This is only a general structure — some segments may be split or collapsed depending on how large or small they are. As well, I will break out other segments for New Grads and any special projects we are running this year. And call attempt limits may require rejigging throughout the season, based on actual response.

New Grad calling is limited to Acquisition, for the purpose of caller training and familiarization. I prefer Renewal calling to be handled by experienced callers, therefore new-grad renewals are included in other segments.

Other issues that may require attention in your segmentation include double-alumni households (do both spouses receive a call, and if so, when?), and creating another segment to capture alumni who did not receive a propensity score because they were not contactable at time of model creation.

Potential issues

Calling pools are mixed with regard to faculty, so the message will vary from call to call. Callers won’t know from the outset who they will be speaking with (Law, Medicine, etc.), and will require multiple scripts to cover multiple prospect types. Training and familiarization with the job will take longer.

The changes will require a little more attentiveness on the part of call centre employees. The script will auto-populate the alum’s preferred faculty. However, the caller must be prepared to modify the conversation on the fly based on other information available, i.e. designation of last (or largest) gift. The downside is that callers may take more time to become proficient. However, the need to pay attention to context may help to keep callers more engaged with their work, as opposed to mindlessly reading the same script over and over all night.

Another potential issue is that some faculties are at a disadvantage because they have fewer high-scoring alumni.
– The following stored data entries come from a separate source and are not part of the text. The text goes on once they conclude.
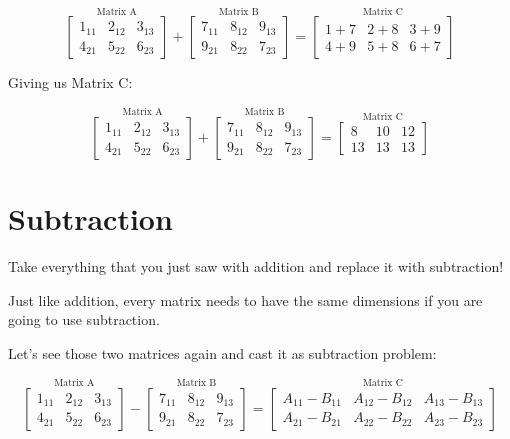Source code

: \documentclass[
  letterpaper,
]{krantz}
\begin{document}
\[
\stackrel{\mbox{Matrix A}}{
\begin{bmatrix}
1_{11} & 2_{12} & 3_{13}\\
4_{21} & 5_{22} & 6_{23}
\end{bmatrix}
}  
+ 
\stackrel{\mbox{Matrix B}}{
\begin{bmatrix}
7_{11} & 8_{12} & 9_{13}\\
9_{21} & 8_{22} & 7_{23}
\end{bmatrix} 
}
=
\stackrel{\mbox{Matrix C}}{
\begin{bmatrix}
1 + 7  & 2 + 8 & 3 + 9\\
4 + 9 & 5 + 8 & 6 + 7
\end{bmatrix}
}
\]

Giving us Matrix C:

\[
\stackrel{\mbox{Matrix A}}{
\begin{bmatrix}
1_{11} & 2_{12} & 3_{13}\\
4_{21} & 5_{22} & 6_{23}
\end{bmatrix}
}  
+ 
\stackrel{\mbox{Matrix B}}{
\begin{bmatrix}
7_{11} & 8_{12} & 9_{13}\\
9_{21} & 8_{22} & 7_{23}
\end{bmatrix} 
}
=
\stackrel{\mbox{Matrix C}}{
\begin{bmatrix}
8 & 10 & 12 \\
13 & 13 & 13
\end{bmatrix}
}
\]

\section{Subtraction}\label{subtraction}

Take everything that you just saw with addition and replace it with
subtraction!

Just like addition, every matrix needs to have the same dimensions if
you are going to use subtraction.

Let's see those two matrices again and cast it as subtraction problem:

\[
\stackrel{\mbox{Matrix A}}{
\begin{bmatrix}
1_{11} & 2_{12} & 3_{13}\\
4_{21} & 5_{22} & 6_{23}
\end{bmatrix}
}
-
\stackrel{\mbox{Matrix B}}{
\begin{bmatrix}
7_{11} & 8_{12} & 9_{13}\\
9_{21} & 8_{22} & 7_{23}
\end{bmatrix} 
}
=
\stackrel{\mbox{Matrix C}}{
\begin{bmatrix}
A_{11} - B_{11}& A_{12} - B_{12} & A_{13} - B_{13}\\
A_{21} - B_{21}& A_{22} - B_{22} & A_{23} - B_{23}
\end{bmatrix}
}
\]
\end{document}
The extent to which this might be a problem can only be determined by looking at the data to see how each faculty’s alumni are distributed by score decile. Some redistribution among segments may be necessary if any one faculty is found to be at a severe disadvantage. Note that it cuts both ways, though: In the traditional segmentation, entire faculties were probably placed at a disadvantage because they had lower priority — based on nothing more than the need to order them in some kind of sequence.

As I say, this is all new, and untested. How large or small the proposed segments will be remains undetermined. How well the segmentation will work is not known. I am interested to hear how others have dealt with the issue of applying their predictive models to phonathon.

*** CREDITS: I owe thanks to Chris Steeves, Development Officer for the Faculty of Management at Dalhousie University, and a former Annual Giving Officer responsible for Phonathon, for his enthusiastic support and for certain ideas (such as collapsing faculties into ‘graduate’ and ‘undergraduate’ categories) which are a key part of this segmentation plan. Also, thanks to Marni Tuttle, Associate Director, Advancement Services at Dalhousie University, for her ideas and thorough review of this post in its various drafts.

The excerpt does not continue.